By definition clearinghouses are permitted to conduct transactions in a
non-standard format with one of the two other covered entities involved in
the transaction.

The real questions, which remain unanswered, are:

a) how will enforcement for the transaction standards occur? how aggressive
will t be?

b) will some covered entities take fines as the cost of doing business

c) will covered entities who are ready choose to decline non-standard
transactions from their stakeholder-trading partners who are not?

-----Original Message-----
From: Rachel Foerster [mailto:[EMAIL PROTECTED]]
Sent: Saturday, October 27, 2001 9:27 AM
To: WEDI SNIP 2 (E-mail)
Subject: Issue from a recent conference]


All,

I'm behind in reading these messages, but below is my perspective that I
sent to Kepa earlier today. I don't know if I've captured or identified the
core issues, but let's continue the discussion. It certainly would help if
someone who has been following this thread thoroughly could briefly
enumerate the core issues/questions we are trying to address.

In general terms here's my understanding of the law and regs:

1. Covered entities are defined in the law
2. Covered entities **must** conduct the specified transactions as standard
transactions on and after 10/16/02
3. Covered entities **cannot* conduct transactions between themselves if a
standard transaction and implementation specification has been adopted
4. A health care provider can choose to mix/match claims from paper to
electronic - as long as the electronic are conducted as a standard
transaction
5. Once a health care provider conducts **any** of the specified
transactions electronically after 10/16/02 they become a covered entity;
once a covered entity, always a covered entity, and therefore all the rules
now apply.
6. A covered entity is not **required** to conduct a transaction as a
standard transaction with a non-covered entity
7. Health plans and clearinghouses are **always** a covered entity and
**cannot** conduct a transaction as a non-standard with another covered
entity; all such transactions between covered entities must be conducted as
a standard transaction

What have I missed?

Rachel

-----Original Message-----
From: Rachel Foerster [mailto:[EMAIL PROTECTED]]
Sent: Saturday, October 27, 2001 10:28 AM
To: 'Kepa Zubeldia'
Subject: RE: [Fwd: Re: Issue from a recent conference]


Kepa,

I'm behind on email since I've been out on the road since last Sunday.
However, a quick read of this message you forwarded below leads me to
conclude that the assertion seems to be generally. . .

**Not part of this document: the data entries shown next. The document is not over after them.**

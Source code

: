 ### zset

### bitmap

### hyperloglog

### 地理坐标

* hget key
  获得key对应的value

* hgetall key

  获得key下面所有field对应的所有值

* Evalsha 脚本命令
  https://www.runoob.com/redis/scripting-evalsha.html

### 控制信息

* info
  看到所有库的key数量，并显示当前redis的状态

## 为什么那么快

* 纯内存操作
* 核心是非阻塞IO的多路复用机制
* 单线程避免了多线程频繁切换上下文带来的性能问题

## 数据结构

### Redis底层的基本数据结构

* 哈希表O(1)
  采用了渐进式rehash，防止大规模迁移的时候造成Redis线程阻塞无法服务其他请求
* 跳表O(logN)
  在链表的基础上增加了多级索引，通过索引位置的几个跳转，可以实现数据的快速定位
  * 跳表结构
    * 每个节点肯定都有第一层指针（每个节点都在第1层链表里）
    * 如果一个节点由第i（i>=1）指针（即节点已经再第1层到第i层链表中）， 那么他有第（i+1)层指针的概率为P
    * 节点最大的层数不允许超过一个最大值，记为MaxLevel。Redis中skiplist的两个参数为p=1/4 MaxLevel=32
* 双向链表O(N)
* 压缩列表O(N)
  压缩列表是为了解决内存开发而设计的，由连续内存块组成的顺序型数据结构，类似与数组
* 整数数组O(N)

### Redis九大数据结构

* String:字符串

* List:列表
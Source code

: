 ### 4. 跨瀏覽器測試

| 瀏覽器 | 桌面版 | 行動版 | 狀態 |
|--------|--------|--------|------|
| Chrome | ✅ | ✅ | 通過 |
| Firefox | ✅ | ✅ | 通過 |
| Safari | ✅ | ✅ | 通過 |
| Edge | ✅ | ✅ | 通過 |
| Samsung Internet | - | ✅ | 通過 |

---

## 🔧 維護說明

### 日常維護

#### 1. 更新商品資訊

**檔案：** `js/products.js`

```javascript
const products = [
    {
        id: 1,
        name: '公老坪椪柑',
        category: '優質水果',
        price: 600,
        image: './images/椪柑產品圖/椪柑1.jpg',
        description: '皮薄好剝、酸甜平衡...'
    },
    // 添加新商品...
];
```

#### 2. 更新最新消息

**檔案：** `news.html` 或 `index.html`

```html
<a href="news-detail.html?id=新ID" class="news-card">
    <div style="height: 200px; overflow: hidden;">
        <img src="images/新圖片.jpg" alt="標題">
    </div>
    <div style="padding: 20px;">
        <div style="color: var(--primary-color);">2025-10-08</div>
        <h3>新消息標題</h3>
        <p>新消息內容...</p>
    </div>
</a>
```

1: that any "person" can request a health plan to conduct a standard
transaction
2: that the "request" may be unanticipated and dynamic by the mere act of
receiving a transaction
3: that the "request" is dynamic and not pre-determined and pre-agreed to
4: that the "person" making the "request" can be any person or entity, not a
"covered entity"

Is this the essence of the discussion? Have I missed a key point?

Whenever I'm unclear as to someone's interpretation of either the law or the
reg, I first look to the law for clarity. In this case relative to #4, I
would say that the law's section on applicability clarifies this issue when
it defines to whom the law applies by describing/defining "covered
entities." Thus, my conclusion is that everything else after that in both
the law and the regs applies **only** to covered entities as defined in the
law and further that the use of the terms entity or person refers back to a
"covered entity." Thus, in my mind if the person requesting is not a covered
entity, everything in the law and the regs is off the table and does not
apply even though the health plan is a covered entity.

So, let's take #1. Sure any person can request a health plan to conduct a
standard transaction. But under the law, the health plan is required to
conduct a standard transaction **only** with a covered entity, and further,
that a health plan cannot conduct a non-standard transaction with a covered
entity. On the other hand, a health plan is **not** obligated **under the
law** to conduct a standard transaction with a non-covered entity, but as a
matter of business, it may either **choose** or not choose to do so.
Business reality would indicate that a health plan would certainly want to
**standardize** by using the standard transactions wherever possible
regardless of whether the trading partner is a covered entity or not.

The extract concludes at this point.